DATA SHOWN>

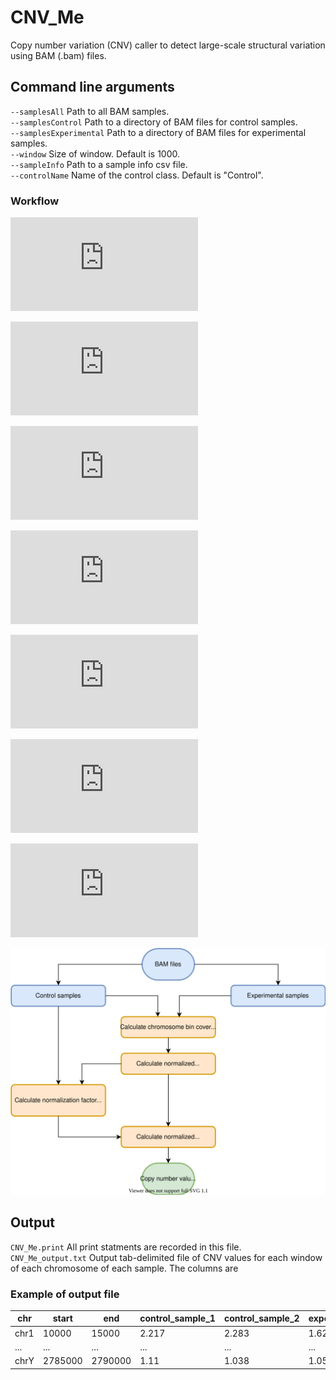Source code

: # CNV_Me
Copy number variation (CNV) caller to detect large-scale structural variation using BAM (.bam) files.

## Command line arguments
`--samplesAll` <path> Path to all BAM samples. <br>
`--samplesControl` <path> Path to a directory of BAM files for control samples. <br>
`--samplesExperimental` <path> Path to a directory of BAM files for experimental samples. <br>
`--window` <int> Size of window. Default is 1000. <br>
`--sampleInfo` <path> Path to a sample info csv file. <br>
`--controlName` <str> Name of the control class. Default is "Control".

### Workflow
![bin cov](https://latex.codecogs.com/gif.latex?Coverage%5C%3Aper%5C%3Abin%20%3D%20%5Cfrac%7B%5Csum_%7Bi%20%3D%20bin_%7Bfirst%7D%7D%5E%7Bbin_%7Blast%7D%7D%5B%28Read%5C%3Acount%29%20%5Ctimes%20%28Read%5C%3Alength%29%5D_i%7D%7BBin%5C%3Asize%7D)

![normalized bin cov](https://latex.codecogs.com/gif.latex?Normalized%5C%3Abin%5C%3Acoverage%20%3D%20%5Cfrac%7BCoverage%5C%3Aper%5C%3Abin%7D%7B%5Csum_%7Bi%20%3D%20Sample_%7Bfirst%7D%7D%5E%7BSample_%7Blast%7D%7D%5B%28Read%5C%3Acount%29%20%5Ctimes%20%28Read%5C%3Alength%29%5D_i%7D)

![normalization factor autosome](https://latex.codecogs.com/gif.latex?Normalization%5C%3Afactor_%7BAutosome%7D%20%3D%20%5Cfrac%7B%5Csum_%7Bi%20%3D%20ControlSample_%7Bfirst%7D%7D%5E%7BControlSample_%7Blast%7D%7D%5B%280.5%29%20%5Ctimes%20%28Normalized%5C%3Abin%5C%3Acoverage%29%5D_i%7D%7BNumber%5C%3Acontrol%5C%3Asamples%7D)

![normalization factor M ChrX](https://latex.codecogs.com/gif.latex?Normalization%5C%3Afactor_%7BMaleChrX%7D%20%3D%20%5Cfrac%7B%5Csum_%7Bi%20%3D%20MaleControlSample_%7Bfirst%7D%7D%5E%7BMaleControlSample_%7Blast%7D%7D%5BNormalized%5C%3Abin%5C%3Acoverage%5D_i%7D%7BNumber%5C%3Amale%5C%3Acontrol%5C%3Asamples%7D)

![normalization factor M ChrY](https://latex.codecogs.com/gif.latex?Normalization%5C%3Afactor_%7BMaleChrY%7D%20%3D%20%5Cfrac%7B%5Csum_%7Bi%20%3D%20MaleControlSample_%7Bfirst%7D%7D%5E%7BMaleControlSample_%7Blast%7D%7D%5BNormalized%5C%3Abin%5C%3Acoverage%5D_i%7D%7BNumber%5C%3Amale%5C%3Acontrol%5C%3Asamples%7D)

![normalization factor F ChrX](https://latex.codecogs.com/gif.latex?Normalization%5C%3Afactor_%7BFemaleChrX%7D%20%3D%20%5Cfrac%7B%5Csum_%7Bi%20%3D%20FemaleControlSample_%7Bfirst%7D%7D%5E%7BFemaleControlSample_%7Blast%7D%7D%5B%280.5%29%20%5Ctimes%20%28Normalized%5C%3Abin%5C%3Acoverage%29%5D_i%7D%7BNumber%5C%3Afemale%5C%3Acontrol%5C%3Asamples%7D)

![normalized copy number](https://latex.codecogs.com/gif.latex?Normalized%5C%3Acopy%5C%3Anumber%20%3D%20%5Cfrac%7BNormalized%5C%3Abin%5C%3Acoverage%7D%7BNormalization%5C%3Afactor%7D)

![Approach flowchart](cnv_flowchart.svg)

## Output
`CNV_Me.print` All print statments are recorded in this file. <br>
`CNV_Me_output.txt` Output tab-delimited file of CNV values for each window of each chromosome of each sample. The columns are 

### Example of output file
| chr | start | end | control_sample_1 | control_sample_2 | experimental_sample_1 | experimental_sample_2 |
| --------------- | --------------- | --------------- | --------------- | --------------- | --------------- | --------------- |
| chr1 | 10000 | 15000 | 2.217 | 2.283 | 1.627 | 1.504 |
| ... | ... | ... | ... | ... | ... | ... |
| chrY | 2785000 | 2790000 | 1.11 |	1.038 | 1.054	| 0.814|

ABOUT THIS TASK>
Make a word-for-word repeat of the material, skipping all pictures.

WRITTEN SOLUTION>
Source code

: # CNV_Me
Copy number variation (CNV) caller to detect large-scale structural variation using BAM (.bam) files.

## Command line arguments
`--samplesAll` <path> Path to all BAM samples. <br>
`--samplesControl` <path> Path to a directory of BAM files for control samples. <br>
`--samplesExperimental` <path> Path to a directory of BAM files for experimental samples. <br>
`--window` <int> Size of window. Default is 1000. <br>
`--sampleInfo` <path> Path to a sample info csv file. <br>
`--controlName` <str> Name of the control class. Default is "Control".

### Workflow
![bin cov](https://latex.codecogs.com/gif.latex?Coverage%5C%3Aper%5C%3Abin%20%3D%20%5Cfrac%7B%5Csum_%7Bi%20%3D%20bin_%7Bfirst%7D%7D%5E%7Bbin_%7Blast%7D%7D%5B%28Read%5C%3Acount%29%20%5Ctimes%20%28Read%5C%3Alength%29%5D_i%7D%7BBin%5C%3Asize%7D)

![normalized bin cov](https://latex.codecogs.com/gif.latex?Normalized%5C%3Abin%5C%3Acoverage%20%3D%20%5Cfrac%7BCoverage%5C%3Aper%5C%3Abin%7D%7B%5Csum_%7Bi%20%3D%20Sample_%7Bfirst%7D%7D%5E%7BSample_%7Blast%7D%7D%5B%28Read%5C%3Acount%29%20%5Ctimes%20%28Read%5C%3Alength%29%5D_i%7D)

![normalization factor autosome](https://latex.codecogs.com/gif.latex?Normalization%5C%3Afactor_%7BAutosome%7D%20%3D%20%5Cfrac%7B%5Csum_%7Bi%20%3D%20ControlSample_%7Bfirst%7D%7D%5E%7BControlSample_%7Blast%7D%7D%5B%280.5%29%20%5Ctimes%20%28Normalized%5C%3Abin%5C%3Acoverage%29%5D_i%7D%7BNumber%5C%3Acontrol%5C%3Asamples%7D)

![normalization factor M ChrX](https://latex.codecogs.com/gif.latex?Normalization%5C%3Afactor_%7BMaleChrX%7D%20%3D%20%5Cfrac%7B%5Csum_%7Bi%20%3D%20MaleControlSample_%7Bfirst%7D%7D%5E%7BMaleControlSample_%7Blast%7D%7D%5BNormalized%5C%3Abin%5C%3Acoverage%5D_i%7D%7BNumber%5C%3Amale%5C%3Acontrol%5C%3Asamples%7D)

![normalization factor M ChrY](https://latex.codecogs.com/gif.latex?Normalization%5C%3Afactor_%7BMaleChrY%7D%20%3D%20%5Cfrac%7B%5Csum_%7Bi%20%3D%20MaleControlSample_%7Bfirst%7D%7D%5E%7BMaleControlSample_%7Blast%7D%7D%5BNormalized%5C%3Abin%5C%3Acoverage%5D_i%7D%7BNumber%5C%3Amale%5C%3Acontrol%5C%3Asamples%7D)

![normalization factor F ChrX](https://latex.codecogs.com/gif.latex?Normalization%5C%3Afactor_%7BFemaleChrX%7D%20%3D%20%5Cfrac%7B%5Csum_%7Bi%20%3D%20FemaleControlSample_%7Bfirst%7D%7D%5E%7BFemaleControlSample_%7Blast%7D%7D%5B%280.5%29%20%5Ctimes%20%28Normalized%5C%3Abin%5C%3Acoverage%29%5D_i%7D%7BNumber%5C%3Afemale%5C%3Acontrol%5C%3Asamples%7D)

![normalized copy number](https://latex.codecogs.com/gif.latex?Normalized%5C%3Acopy%5C%3Anumber%20%3D%20%5Cfrac%7BNormalized%5C%3Abin%5C%3Acoverage%7D%7BNormalization%5C%3Afactor%7D)

![Approach flowchart](cnv_flowchart.svg)

## Output
`CNV_Me.print` All print statments are recorded in this file. <br>
`CNV_Me_output.txt` Output tab-delimited file of CNV values for each window of each chromosome of each sample. The columns are 

### Example of output file
| chr | start | end | control_sample_1 | control_sample_2 | experimental_sample_1 | experimental_sample_2 |
| --------------- | --------------- | --------------- | --------------- | --------------- | --------------- | --------------- |
| chr1 | 10000 | 15000 | 2.217 | 2.283 | 1.627 | 1.504 |
| ... | ... | ... | ... | ... | ... | ... |
| chrY | 2785000 | 2790000 | 1.11 |	1.038 | 1.054	| 0.814|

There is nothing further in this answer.